WHAT THE EXERCISE ASKS
Every entry below must be retyped exactly, and the pictures must be left out.

Document images with source code:
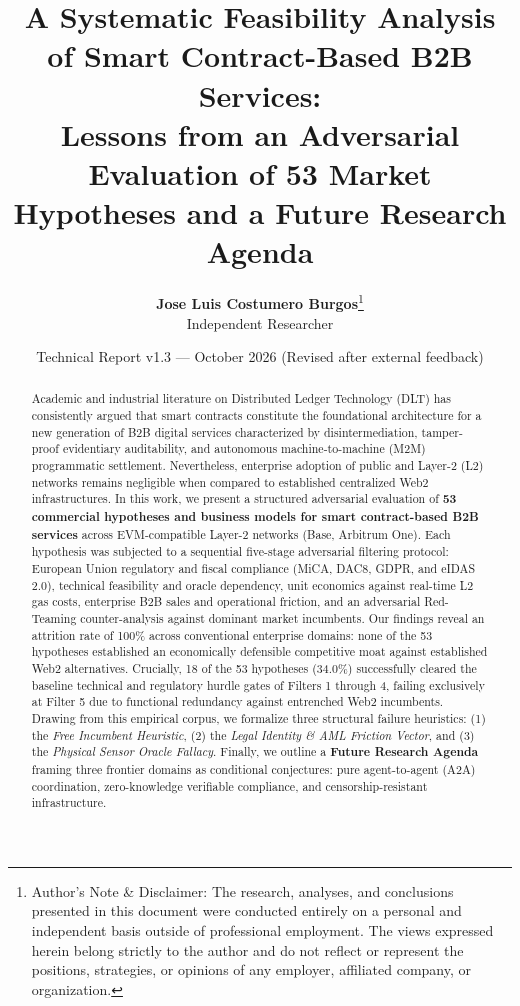 \documentclass[10pt,a4paper]{article}
\title{\textbf{\LARGE A Systematic Feasibility Analysis of Smart Contract-Based B2B Services:}\\ \Large Lessons from an Adversarial Evaluation of 53 Market Hypotheses and a Future Research Agenda}
\author{\textbf{Jose Luis Costumero Burgos}\thanks{Author's Note \& Disclaimer: The research, analyses, and conclusions presented in this document were conducted entirely on a personal and independent basis outside of professional employment. The views expressed herein belong strictly to the author and do not reflect or represent the positions, strategies, or opinions of any employer, affiliated company, or organization.}\\ \small Independent Researcher}
\date{Technical Report v1.3 --- October 2026 (Revised after external feedback)}
\begin{document}
\maketitle

\begin{abstract}
\noindent Academic and industrial literature on Distributed Ledger Technology (DLT) has consistently argued that smart contracts constitute the foundational architecture for a new generation of B2B digital services characterized by disintermediation, tamper-proof evidentiary auditability, and autonomous machine-to-machine (M2M) programmatic settlement. Nevertheless, enterprise adoption of public and Layer-2 (L2) networks remains negligible when compared to established centralized Web2 infrastructures. In this work, we present a structured adversarial evaluation of \textbf{53 commercial hypotheses and business models for smart contract-based B2B services} across EVM-compatible Layer-2 networks (Base, Arbitrum One). Each hypothesis was subjected to a sequential five-stage adversarial filtering protocol: European Union regulatory and fiscal compliance (MiCA, DAC8, GDPR, and eIDAS 2.0), technical feasibility and oracle dependency, unit economics against real-time L2 gas costs, enterprise B2B sales and operational friction, and an adversarial Red-Teaming counter-analysis against dominant market incumbents. Our findings reveal an attrition rate of 100\% across conventional enterprise domains: none of the 53 hypotheses established an economically defensible competitive moat against established Web2 alternatives. Crucially, 18 of the 53 hypotheses (34.0\%) successfully cleared the baseline technical and regulatory hurdle gates of Filters 1 through 4, failing exclusively at Filter 5 due to functional redundancy against entrenched Web2 incumbents. Drawing from this empirical corpus, we formalize three structural failure heuristics: (1) the \textit{Free Incumbent Heuristic}, (2) the \textit{Legal Identity \& AML Friction Vector}, and (3) the \textit{Physical Sensor Oracle Fallacy}. Finally, we outline a \textbf{Future Research Agenda} framing three frontier domains as conditional conjectures: pure agent-to-agent (A2A) coordination, zero-knowledge verifiable compliance, and censorship-resistant infrastructure.
\end{abstract}
\end{document}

EXERCISE OUTPUT
 \documentclass[10pt,a4paper]{article}
\title{\textbf{\LARGE A Systematic Feasibility Analysis of Smart Contract-Based B2B Services:}\\ \Large Lessons from an Adversarial Evaluation of 53 Market Hypotheses and a Future Research Agenda}
\author{\textbf{Jose Luis Costumero Burgos}\thanks{Author's Note \& Disclaimer: The research, analyses, and conclusions presented in this document were conducted entirely on a personal and independent basis outside of professional employment. The views expressed herein belong strictly to the author and do not reflect or represent the positions, strategies, or opinions of any employer, affiliated company, or organization.}\\ \small Independent Researcher}
\date{Technical Report v1.3 --- October 2026 (Revised after external feedback)}
\begin{document}
\maketitle

\begin{abstract}
\noindent Academic and industrial literature on Distributed Ledger Technology (DLT) has consistently argued that smart contracts constitute the foundational architecture for a new generation of B2B digital services characterized by disintermediation, tamper-proof evidentiary auditability, and autonomous machine-to-machine (M2M) programmatic settlement. Nevertheless, enterprise adoption of public and Layer-2 (L2) networks remains negligible when compared to established centralized Web2 infrastructures. In this work, we present a structured adversarial evaluation of \textbf{53 commercial hypotheses and business models for smart contract-based B2B services} across EVM-compatible Layer-2 networks (Base, Arbitrum One). Each hypothesis was subjected to a sequential five-stage adversarial filtering protocol: European Union regulatory and fiscal compliance (MiCA, DAC8, GDPR, and eIDAS 2.0), technical feasibility and oracle dependency, unit economics against real-time L2 gas costs, enterprise B2B sales and operational friction, and an adversarial Red-Teaming counter-analysis against dominant market incumbents. Our findings reveal an attrition rate of 100\% across conventional enterprise domains: none of the 53 hypotheses established an economically defensible competitive moat against established Web2 alternatives. Crucially, 18 of the 53 hypotheses (34.0\%) successfully cleared the baseline technical and regulatory hurdle gates of Filters 1 through 4, failing exclusively at Filter 5 due to functional redundancy against entrenched Web2 incumbents. Drawing from this empirical corpus, we formalize three structural failure heuristics: (1) the \textit{Free Incumbent Heuristic}, (2) the \textit{Legal Identity \& AML Friction Vector}, and (3) the \textit{Physical Sensor Oracle Fallacy}. Finally, we outline a \textbf{Future Research Agenda} framing three frontier domains as conditional conjectures: pure agent-to-agent (A2A) coordination, zero-knowledge verifiable compliance, and censorship-resistant infrastructure.
\end{abstract}
\end{document}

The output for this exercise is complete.